The background facts

The situation in Ukraine remains fluid and, with events moving quickly, very little is certain. Attention is focused on the Crimea with rumours in early March of Russian naval vessels at times blockading the Kerch Straits which, if true, would quickly isolate the main port of Mariupol. At present, the US and EU appear committed to achieving a non-military solution to the ongoing crisis. Limited sanctions have been introduced by both, aimed at freezing and/or seizing the assets of persons designated under the sanctions for their involvement in undermining the democratic process in Ukraine or misappropriating assets of the State. Russia has introduced its own limited sanctions in response. No-one wants to see any kind of armed escalation, but we can expect a period of uncertainty as Russia decides how it will react.

Ukraine's importance in terms of wheat and corn supplies is significant. It is also a key exporter of metals and minerals to Europe, Russia and beyond. Ukraine ranks as the world's fourth and fifth largest exporter of corn and wheat respectively and it is the world's fifth largest steel exporter. It is also a vital gateway for Russian natural gas to Western Europe, with approximately a fifth of the gas used in Europe flowing across the country. Together with Russia, Ukraine forms the northern coast of the Black Sea, an important shipping route for agricultural products, metals and energy.

The potential disruption for the corn, wheat, gas and steel industries, together with the resulting rise in prices, is causing considerable concern. An escalation of tensions and any military action may have repercussions for shipowners, charterers, crews and insurers alike.

We outline below some of the legal issues that the shipping industry may face if the situation in Ukraine escalates.


War Risk clauses

Charterparties often include specific provisions relating to the outbreak of war or warlike situations. Such clauses generally provide that the contract should be cancelled/terminated in the event of war/hostilities/warlike operations breaking out, either between "two or more" of a list of specified nations (often including Russia and "any country in the EC"), or involving the flag state of the vessel.

What constitutes "war" in this context was the subject of an arbitration in 2002 (Northern Pioneer) where limited German participation in the NATO bombing operations in Kosovo led to charterers purporting to terminate charterparties involving German flagged ships.
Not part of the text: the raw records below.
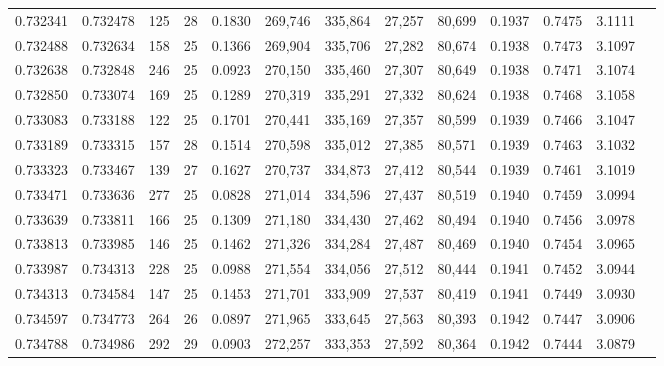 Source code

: \begin{tabular}{rrrrrrrrrrrrr}
0.732341 & 0.732478 &   125 &  28 &                                     0.1830 & 269,746 & 335,864 &  27,257 &  80,699 & 0.1937 & 0.7475 & 3.1111 \\
0.732488 & 0.732634 &   158 &  25 &                                     0.1366 & 269,904 & 335,706 &  27,282 &  80,674 & 0.1938 & 0.7473 & 3.1097 \\
0.732638 & 0.732848 &   246 &  25 &                                     0.0923 & 270,150 & 335,460 &  27,307 &  80,649 & 0.1938 & 0.7471 & 3.1074 \\
0.732850 & 0.733074 &   169 &  25 &                                     0.1289 & 270,319 & 335,291 &  27,332 &  80,624 & 0.1938 & 0.7468 & 3.1058 \\
0.733083 & 0.733188 &   122 &  25 &                                     0.1701 & 270,441 & 335,169 &  27,357 &  80,599 & 0.1939 & 0.7466 & 3.1047 \\
0.733189 & 0.733315 &   157 &  28 &                                     0.1514 & 270,598 & 335,012 &  27,385 &  80,571 & 0.1939 & 0.7463 & 3.1032 \\
0.733323 & 0.733467 &   139 &  27 &                                     0.1627 & 270,737 & 334,873 &  27,412 &  80,544 & 0.1939 & 0.7461 & 3.1019 \\
0.733471 & 0.733636 &   277 &  25 &                                     0.0828 & 271,014 & 334,596 &  27,437 &  80,519 & 0.1940 & 0.7459 & 3.0994 \\
0.733639 & 0.733811 &   166 &  25 &                                     0.1309 & 271,180 & 334,430 &  27,462 &  80,494 & 0.1940 & 0.7456 & 3.0978 \\
0.733813 & 0.733985 &   146 &  25 &                                     0.1462 & 271,326 & 334,284 &  27,487 &  80,469 & 0.1940 & 0.7454 & 3.0965 \\
0.733987 & 0.734313 &   228 &  25 &                                     0.0988 & 271,554 & 334,056 &  27,512 &  80,444 & 0.1941 & 0.7452 & 3.0944 \\
0.734313 & 0.734584 &   147 &  25 &                                     0.1453 & 271,701 & 333,909 &  27,537 &  80,419 & 0.1941 & 0.7449 & 3.0930 \\
0.734597 & 0.734773 &   264 &  26 &                                     0.0897 & 271,965 & 333,645 &  27,563 &  80,393 & 0.1942 & 0.7447 & 3.0906 \\
0.734788 & 0.734986 &   292 &  29 &                                     0.0903 & 272,257 & 333,353 &  27,592 &  80,364 & 0.1942 & 0.7444 & 3.0879 \\

\end{tabular}
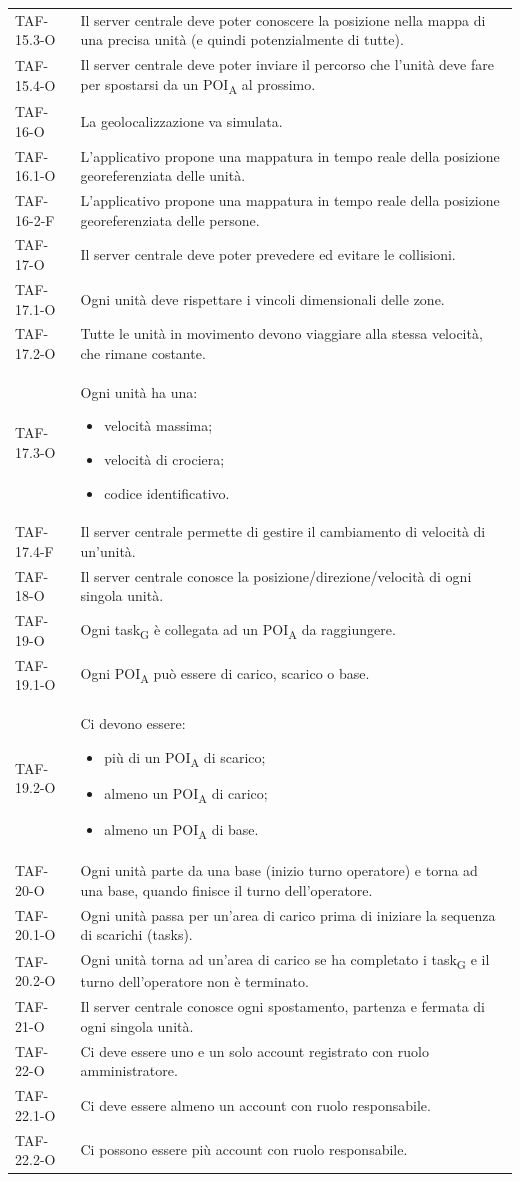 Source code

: \begin{longtable}{ >{\centering}p{} >{}p{}}
	TAF-15.3-O & Il server centrale deve poter conoscere la posizione nella mappa di una precisa unità (e quindi potenzialmente di tutte).\tabularnewline
	TAF-15.4-O & Il server centrale deve poter inviare il percorso che l'unità deve fare per spostarsi da un POI\textsubscript{A} al prossimo.\tabularnewline
	
	TAF-16-O & La geolocalizzazione va simulata.\tabularnewline
	TAF-16.1-O & L'applicativo propone una mappatura in tempo reale della posizione georeferenziata delle unità.\tabularnewline
	TAF-16-2-F & L'applicativo propone una mappatura in tempo reale della posizione georeferenziata delle persone.\tabularnewline
	
	TAF-17-O & Il server centrale deve poter prevedere ed evitare le collisioni.\tabularnewline
	TAF-17.1-O & Ogni unità deve rispettare i vincoli dimensionali delle zone.\tabularnewline
	TAF-17.2-O & Tutte le unità in movimento devono viaggiare alla stessa velocità, che rimane costante.\tabularnewline
	TAF-17.3-O & Ogni unità ha una: \begin{itemize}
		\item velocità massima;
		\item velocità di crociera;
		\item codice identificativo.
	\end{itemize}
	\tabularnewline
	TAF-17.4-F & Il server centrale permette di gestire il cambiamento di velocità di un'unità.\tabularnewline
	
	TAF-18-O & Il server centrale conosce la posizione/direzione/velocità di ogni singola unità. \tabularnewline
	
	TAF-19-O & Ogni task\textsubscript{G} è collegata ad un POI\textsubscript{A} da raggiungere.\tabularnewline
	TAF-19.1-O & Ogni POI\textsubscript{A} può essere di carico, scarico o base.\tabularnewline
	TAF-19.2-O & Ci devono essere: \begin{itemize}
		\item più di un POI\textsubscript{A} di scarico;
		\item almeno un POI\textsubscript{A} di carico;
		\item almeno un POI\textsubscript{A} di base.
	\end{itemize}
 	\tabularnewline
	
	TAF-20-O & Ogni unità parte da una base (inizio turno operatore) e torna ad una base, quando finisce il turno dell'operatore.\tabularnewline
	TAF-20.1-O & Ogni unità passa per un'area di carico prima di iniziare la sequenza di scarichi (tasks).\tabularnewline
	TAF-20.2-O & Ogni unità torna ad un'area di carico se ha completato i task\textsubscript{G} e il turno dell'operatore non è terminato.\tabularnewline
	TAF-21-O & Il server centrale conosce ogni spostamento, partenza e fermata di ogni singola unità.\tabularnewline
	TAF-22-O & Ci deve essere uno e un solo account registrato con ruolo amministratore.\tabularnewline
	TAF-22.1-O & Ci deve essere almeno un account con ruolo responsabile.\tabularnewline
	TAF-22.2-O & Ci possono essere più account con ruolo responsabile.\tabularnewline
	
	

\end{longtable}
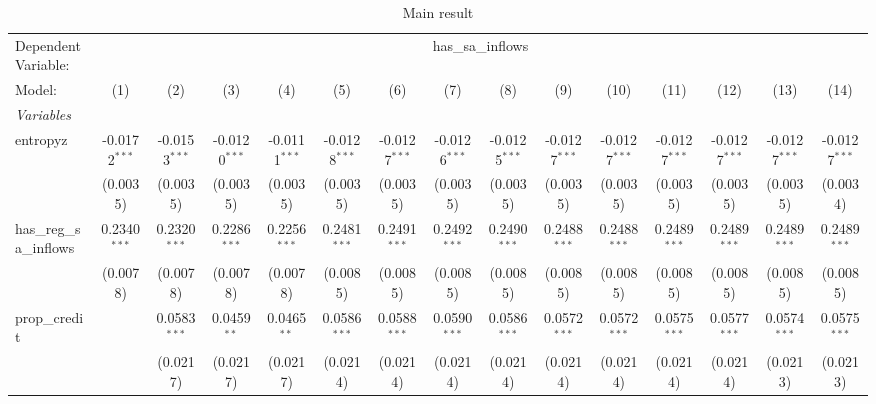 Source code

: 
\begin{table}[htbp]
   \centering
   \caption{Main result}
   \begin{tabular}{lcccccccccccccc}
      \tabularnewline\midrule\midrule
      Dependent Variable: & \multicolumn{14}{c}{has\_sa\_inflows}\\
      Model:                   & (1)             & (2)             & (3)             & (4)             & (5)             & (6)             & (7)             & (8)             & (9)             & (10)            & (11)            & (12)            & (13)            & (14)\\
      \midrule \emph{Variables} &   &   &   &   &   &   &   &   &   &   &   &   &   &  \\
      entropyz                 & -0.0172$^{***}$ & -0.0153$^{***}$ & -0.0120$^{***}$ & -0.0111$^{***}$ & -0.0128$^{***}$ & -0.0127$^{***}$ & -0.0126$^{***}$ & -0.0125$^{***}$ & -0.0127$^{***}$ & -0.0127$^{***}$ & -0.0127$^{***}$ & -0.0127$^{***}$ & -0.0127$^{***}$ & -0.0127$^{***}$\\
                               & (0.0035)        & (0.0035)        & (0.0035)        & (0.0035)        & (0.0035)        & (0.0035)        & (0.0035)        & (0.0035)        & (0.0035)        & (0.0035)        & (0.0035)        & (0.0035)        & (0.0035)        & (0.0034)\\
      has\_reg\_sa\_inflows & 0.2340$^{***}$  & 0.2320$^{***}$  & 0.2286$^{***}$  & 0.2256$^{***}$  & 0.2481$^{***}$  & 0.2491$^{***}$  & 0.2492$^{***}$  & 0.2490$^{***}$  & 0.2488$^{***}$  & 0.2488$^{***}$  & 0.2489$^{***}$  & 0.2489$^{***}$  & 0.2489$^{***}$  & 0.2489$^{***}$\\
                               & (0.0078)        & (0.0078)        & (0.0078)        & (0.0078)        & (0.0085)        & (0.0085)        & (0.0085)        & (0.0085)        & (0.0085)        & (0.0085)        & (0.0085)        & (0.0085)        & (0.0085)        & (0.0085)\\
      prop\_credit            &                 & 0.0583$^{***}$  & 0.0459$^{**}$   & 0.0465$^{**}$   & 0.0586$^{***}$  & 0.0588$^{***}$  & 0.0590$^{***}$  & 0.0586$^{***}$  & 0.0572$^{***}$  & 0.0572$^{***}$  & 0.0575$^{***}$  & 0.0577$^{***}$  & 0.0574$^{***}$  & 0.0575$^{***}$\\
                               &                 & (0.0217)        & (0.0217)        & (0.0217)        & (0.0214)        & (0.0214)        & (0.0214)        & (0.0214)        & (0.0214)        & (0.0214)        & (0.0214)        & (0.0214)        & (0.0213)        & (0.0213)\\

\end{tabular}
\end{table}

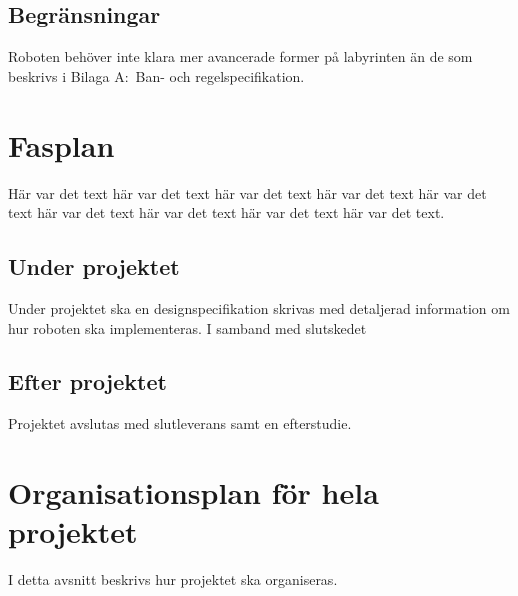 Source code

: \documentclass[a4paper,titlepage,12pt]{article}
\begin{document}
	
	\subsection{Begränsningar}
	Roboten behöver inte klara mer avancerade former på labyrinten än de som
    beskrivs i Bilaga A:\ Ban- och regelspecifikation.
	
	
	\section{Fasplan}
	Här var det text här var det text här var det text
	här var det text här var det text här var det text
	här var det text här var det text här var det text.
	
	
	
	\subsection{Under projektet}
	Under projektet ska en designspecifikation skrivas med detaljerad
    information om hur roboten ska implementeras. I samband med slutskedet

	
	\subsection{Efter projektet}
    Projektet avslutas med slutleverans samt en efterstudie.
	
	
	\section{Organisationsplan för hela projektet}
    I detta avsnitt beskrivs hur projektet ska organiseras.
\end{document}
The Tribunal found that the action was not "war" and that, in any event, Germany was not "involved" (in what was a war between Kosovo and Yugoslavia) for the purposes of the clause. The matter found its way to the Court of Appeal ([2002] EWCA Civ 1878) primarily on points of procedure but the Court confirmed that any right to terminate must be exercised within a reasonable time of war breaking out and doing so a month later was too late.
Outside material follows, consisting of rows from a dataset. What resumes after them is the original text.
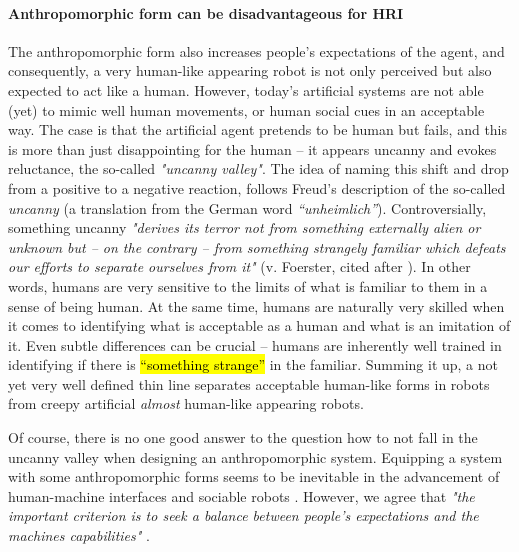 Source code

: \documentclass{frontiersSCNS} %
\begin{document}
 


\paragraph*{Anthropomorphic form can be disadvantageous for HRI\\}

The anthropomorphic form also 
increases people's expectations of the agent, and consequently, a very human-like 
appearing robot is not only perceived but also expected to act like a human. However, today's artificial systems are 
not able (yet) to mimic well human movements, or human social cues in an acceptable way. 
The case is that the artificial agent pretends to be human but fails, and this is 
more than just disappointing for the 
human -- it appears uncanny and evokes reluctance, the so-called 
\textit{"uncanny valley"}. The idea of naming this shift and drop from a positive to a negative reaction,
follows Freud's description of the so-called \textit{uncanny} (a translation from the German word 
\textit{``unheimlich''}). Controversially, something uncanny \textit{"derives its terror not from 
something externally alien or unknown but -- on the contrary -- from something 
strangely familiar which defeats our efforts to separate ourselves from it"} (v. Foerster, cited after \cite{hegel_understanding_2008}).
In other words, humans are very sensitive to the limits of what is familiar to them 
in a sense of being human. At the same time, humans are naturally very skilled when 
it comes to identifying what is acceptable as a human and what is an imitation 
of it. Even subtle differences can be crucial -- humans are inherently well trained 
in identifying if there is \hl{``something strange''} in the familiar.
Summing it up, a not yet very well defined thin line separates acceptable human-like forms in 
robots from creepy artificial \textit{almost} human-like appearing robots.

 
Of course, there is no one good answer to the question how to not fall in the 
uncanny valley when designing an anthropomorphic system. Equipping a system with 
some anthropomorphic forms seems to be inevitable 
\cite{duffy_anthropomorphism_2002} in the advancement of human-machine interfaces 
and sociable robots \citep{breazeal_sociable_2000}. However, we agree that 
\textit{"the important criterion is to seek a balance between people's expectations 
and the machines capabilities"} \citep{duffy_anthropomorphism_2002}. 
\end{document}
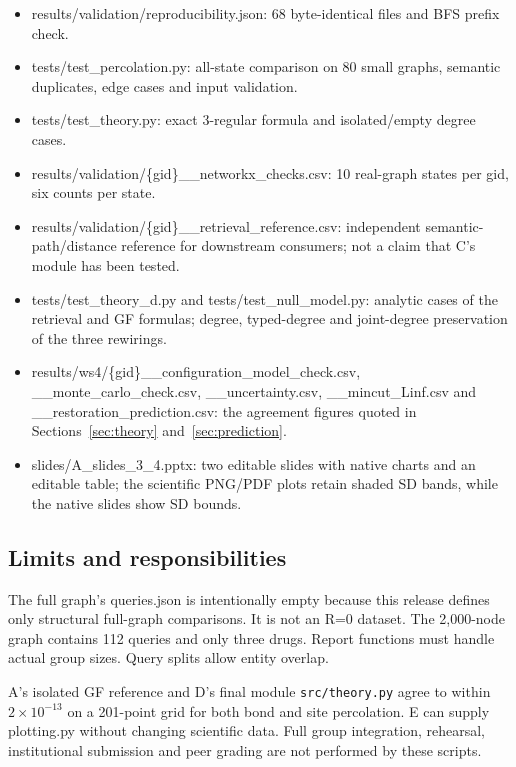 \begin{itemize}
\tightlist
\item
  results/validation/reproducibility.json: 68 byte-identical files and
  BFS prefix check.
\item
  tests/test\_percolation.py: all-state comparison on 80 small graphs,
  semantic duplicates, edge cases and input validation.
\item
  tests/test\_theory.py: exact 3-regular formula and isolated/empty
  degree cases.
\item
  results/validation/\{gid\}\_\_networkx\_checks.csv: 10 real-graph
  states per gid, six counts per state.
\item
  results/validation/\{gid\}\_\_retrieval\_reference.csv: independent
  semantic-path/distance reference for downstream consumers; not a claim
  that C's module has been tested.
\item
  tests/test\_theory\_d.py and tests/test\_null\_model.py: analytic cases of
  the retrieval and GF formulas; degree, typed-degree and joint-degree
  preservation of the three rewirings.
\item
  results/ws4/\{gid\}\_\_configuration\_model\_check.csv,
  \_\_monte\_carlo\_check.csv, \_\_uncertainty.csv,
  \_\_mincut\_Linf.csv and \_\_restoration\_prediction.csv: the
  agreement figures quoted in Sections~\ref{sec:theory} and~\ref{sec:prediction}.
\item
  slides/A\_slides\_3\_4.pptx: two editable slides with native charts
  and an editable table; the scientific PNG/PDF plots retain shaded SD
  bands, while the native slides show SD bounds.
\end{itemize}

\subsection{Limits and
responsibilities}\label{limits-and-responsibilities}

The full graph's queries.json is intentionally empty because this
release defines only structural full-graph comparisons. It is not an R=0
dataset. The 2,000-node graph contains 112 queries and only three drugs.
Report functions must handle actual group sizes. Query splits allow
entity overlap.

A's isolated GF reference and D's final module \texttt{src/theory.py} agree
to within $2\times10^{-13}$ on a 201-point grid for both bond and site
percolation. E
can supply plotting.py without changing scientific data. Full group
integration, rehearsal, institutional submission and peer grading are
not performed by these scripts.
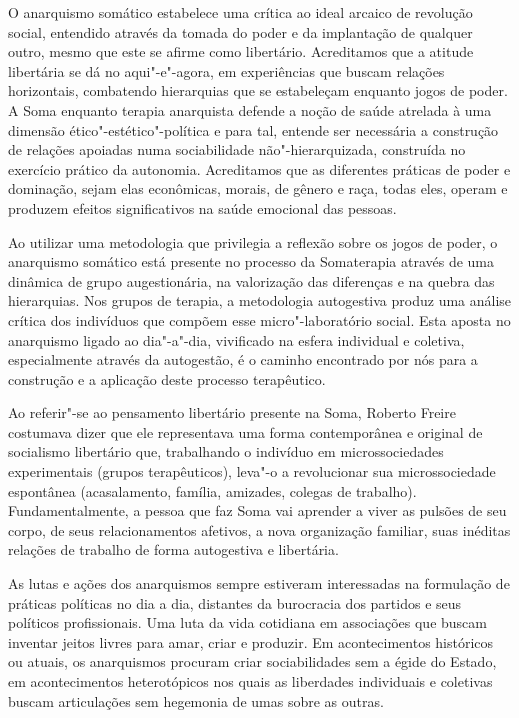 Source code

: O anarquismo somático estabelece uma crítica ao ideal arcaico de
revolução social, entendido através da tomada do poder e da implantação
de qualquer outro, mesmo que este se afirme como libertário. Acreditamos
que a atitude libertária se dá no aqui"-e"-agora, em experiências que
buscam relações horizontais, combatendo hierarquias que se estabeleçam
enquanto jogos de poder. A Soma enquanto terapia anarquista defende a
noção de saúde atrelada à uma dimensão ético"-estético"-política e para
tal, entende ser necessária a construção de relações apoiadas numa
sociabilidade não"-hierarquizada, construída no exercício prático da
autonomia. Acreditamos que as diferentes práticas de poder e dominação,
sejam elas econômicas, morais, de gênero e raça, todas eles, operam e
produzem efeitos significativos na saúde emocional das pessoas.

Ao utilizar uma metodologia que privilegia a reflexão sobre os jogos de
poder, o anarquismo somático está presente no processo da Somaterapia
através de uma dinâmica de grupo augestionária, na valorização das
diferenças e na quebra das hierarquias. Nos grupos de terapia, a
metodologia autogestiva produz uma análise crítica dos indivíduos que
compõem esse micro"-laboratório social. Esta aposta no anarquismo ligado
ao dia"-a"-dia, vivificado na esfera individual e coletiva, especialmente
através da autogestão, é o caminho encontrado por nós para a construção
e a aplicação deste processo terapêutico.

Ao referir"-se ao pensamento libertário presente na Soma, Roberto Freire
costumava dizer que ele representava uma forma contemporânea e original
de socialismo libertário que, traba­lhando o indivíduo em
microssociedades experimentais (grupos terapêu­ticos), leva"-o a
revolucionar sua microssociedade espontânea (acasala­mento, família,
amizades, colegas de trabalho). Fundamentalmente, a pessoa que faz So­ma
vai aprender a viver as pulsões de seu corpo, de seus relacionamentos
afetivos, a nova organização familiar, suas inéditas relações de
trabalho de forma autogestiva e libertária.

As lutas e ações dos anarquismos sempre estiveram interessadas na
formulação de práticas políticas no dia a dia, distantes da burocracia
dos partidos e seus políticos profissionais. Uma luta da vida cotidiana
em associações que buscam inventar jeitos livres para amar, criar e
produzir. Em acontecimentos históricos ou atuais, os anarquismos
procuram criar sociabilidades sem a égide do Estado, em acontecimentos
heterotópicos nos quais as liberdades individuais e coletivas buscam
articulações sem hegemonia de umas sobre as outras.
In the context of a war involving only Russia and Ukraine, then any reliance on a similar termination clause will probably be restricted to charterparties involving vessels flagged in those countries. Whether military intervention by the EU (or individual countries) or the US would be enough to widen the effect of the clause to allow a more general right of termination is likely to turn on the degree of their involvement.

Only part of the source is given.